Wednesday, 10 May 2017

HAKEKAT ILMU MENURUT KONSEP AL-GHAZALI

Selamat pagi, siang, sore, dan malam para pemirsa yang budima hehe sedikit menyapa setelah sekian lama tak berjumpa dengan postingan saya yang bisa dibilang begitu-begitu saja alias datar.... maafkan lah karena saya masih amatir (hehee). ok kali ini saya akan berbagi materi mata kuliah saya.... mata kuliah ini mungkin jarang ada di beberapa universitas. ya.. langsung saja .....



HAKEKAT ILMU
MENURUT KONSEP AL-GHAZALI


Disusun Oleh :

Verawati Krisnen
(16862061018)

Disusun Untuk Memenuhi Tugas Mata Kuliah Filsafat Imu Al-Ghazali
Dosen Pengampuh: Drs. KH. Nasrulloh, M.H.
                                                                            


Program Studi Pendidikan Guru Sekolah Dasar (PGSD)
Fakultas Keguruan Dan Ilmu Pendidikan (FKIP)
UNIVERSITAS NAHDLATUL ULAMA AL-GHAZALI
Semester Genap Tahun Akademik 2016/2017






KATA PENGANTAR


Dengan menyebut nama Allah SWT. yang Maha Pengasih lagi Maha Penyayang. Kami panjatkan puja dan puji syukur atas kehadirat-Nya, yang telah melimpahkan rahmat, hidayah, dan inayah-Nya kepada kami, sehingga kami dapat menyelesaikan makalah tentang Morfologi Bahasa.

Karena keterbatasan pengetahuan maupun pengalaman kami, Oleh karena itu kami sangat mengharapkan saran dan kritik yang membangun dari pembaca demi kesempurnaan makalah ini.


Cilacap, 2 Mei  2017


Penulis






DAFTAR ISI


Halaman Judul................................................................................................ i
Kata Pengantar............................................................................................... ii
Daftar Isi......................................................................................................... iii

BAB I PENDAHULUAN.............................................................................. 1
A.  Latar Belakang..................................................................................... 1
B. Rumusan Masalah................................................................................. 1
C. Tujuan................................................................................................... 1

BAB II PEMBAHASAN............................................................................... 2
A. Hakekat Ilmu Menurut Konsep Alghazali............................................ 2

BAB III PENUTUP....................................................................................... 10
A.  Kesimpulan........................................................................................... 10

DAFTAR PUSTAKA.................................................................................... 11







BAB I
PENDAHULUAN

A.    Latar Belakang
Definisi ilmu terdiri dari dua kata, yaitu kata filsafat dan kata ilmu.  Masing-masing memiliki makna yang berbeda dan hakekat yang berlainan.
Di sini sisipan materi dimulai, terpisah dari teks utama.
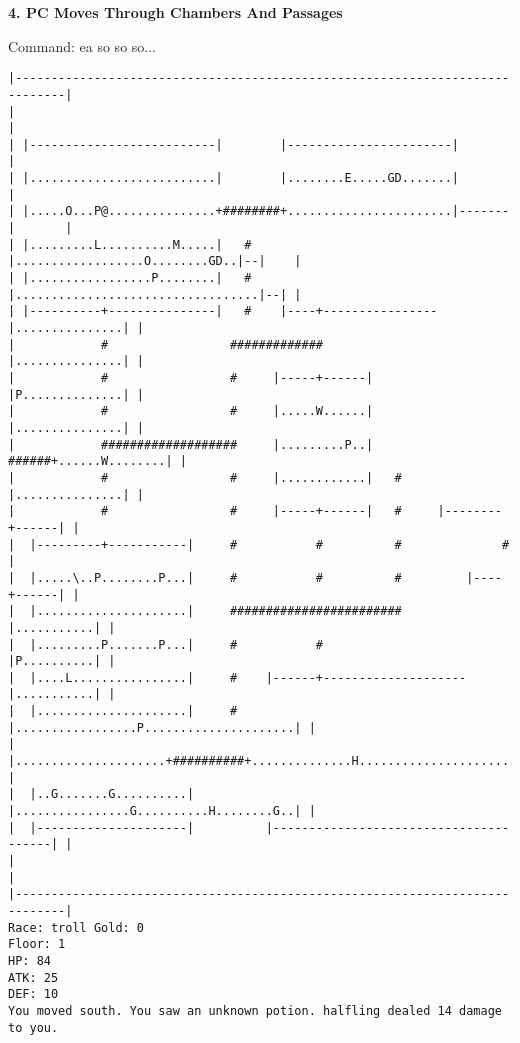 \documentclass[11pt]{article}
\theoremstyle{plain}
\begin{document}
\newpage
\textbf{4. PC Moves Through Chambers And Passages}

Command: ea so so so...
\begin{Verbatim}[fontsize=\scriptsize]
|-----------------------------------------------------------------------------|
|                                                                             |
| |--------------------------|        |-----------------------|               |
| |..........................|        |........E.....GD.......|               |
| |.....O...P@...............+########+.......................|-------|       |
| |.........L..........M.....|   #    |..................O........GD..|--|    |
| |.................P........|   #    |..................................|--| |
| |----------+---------------|   #    |----+----------------|...............| |
|            #                 #############                |...............| |
|            #                 #     |-----+------|         |P..............| |
|            #                 #     |.....W......|         |...............| |
|            ###################     |.........P..|   ######+......W........| |
|            #                 #     |............|   #     |...............| |
|            #                 #     |-----+------|   #     |--------+------| |
|  |---------+-----------|     #           #          #              #        |
|  |.....\..P........P...|     #           #          #         |----+------| |
|  |.....................|     ########################         |...........| |
|  |.........P.......P...|     #           #                    |P..........| |
|  |....L................|     #    |------+--------------------|...........| |
|  |.....................|     #    |.................P.....................| |
|  |.....................+##########+..............H........................| |
|  |..G.......G..........|          |................G..........H........G..| |
|  |---------------------|          |---------------------------------------| |
|                                                                             |
|-----------------------------------------------------------------------------|
Race: troll Gold: 0                                                    Floor: 1
HP: 84
ATK: 25
DEF: 10
You moved south. You saw an unknown potion. halfling dealed 14 damage to you. 
\end{Verbatim}
\end{document}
Kata filsafat sebagai pengetahuan tentang kebijaksanaan (Sophia), prinsip-prinsip mencari kebenaran, atau berpikir rasional-logis, mendalam, dan tuntas (radikal) dalam memperoleh kebenaran. Adapun ilmu (Science), diartikan sebagai pengetahuan tentang sesuatu, atau bagian dari pengetahuan.
Dalam pengertian filosof  hakekat ilmu sering dikaitkan dengan pengetahuan. Namun bagaimana hakekat ilmu menurut konsep Al-Ghazali dan apa yang membedakan dari pendefinisian dan konsep ilmu menurut Al-Ghazali dengan definisi para filosof lain yang sering kita dengar bahwa Al-Ghazali banyak tidak sependepat dengan para filosof.

B.     Rumusan Masalah
1. Bagaimana hakikat ilmu menurut konsep Al-Ghazali ?

C.    Tujuan
1.  Mengetahui hakekat ilmu menurut konsep Al-Ghazali.








BAB II
PEMBAHASAN

A.    Hakekat Ilmu Menurut Konsep Al-Ghazali
Mengenai hakekat ilmu secara mutlak (tidak dikaitkan dengan objek atau disiplin tertentu), para ulama islam berbeda pandangan apakah ia merupakan sesuatu yang daruri, (a priori),yang dapat dikonsepsi hakikatnya begitu saja sehingga tidak memerlukan definisi, atau nazari (interferensi), tetapi sulit mendefinisikannya, melainkan hanya bisa lebih jelas dikonsepsi dengan analisis/klasifikasi dan contoh, atau nazari yang tidak sulit didefinisikan.
Pendapat pertama dianut antara lain oleh Fakhr Al-Din Al-Razi, pendapat kedua antara lain oleh Al-Juwaini dan Al-Ghazali, dan pendapat ketiga oleh jumhur (mayoritas) ulama.
Mestinya jumhur ulama (Bayaniyyun) mengakui sulitnya pendefinisian ilmu, sebab ternyata di kalangan merka sendiri bermunculan aneka definisi dan masing-masing hanya membenarkan definisi sendiri. Definisi-definisi terkuat adalah sebagai berikut.
a.       Definisi Mu’tazilah:
“Ilmu adalah mengitikadkan (mempercayai) sesuatu sesuai dengan kenyataannya disertai ketenangan dan ketetapan jiwa padanya (bila ia muncul secara daruri atau nazari)”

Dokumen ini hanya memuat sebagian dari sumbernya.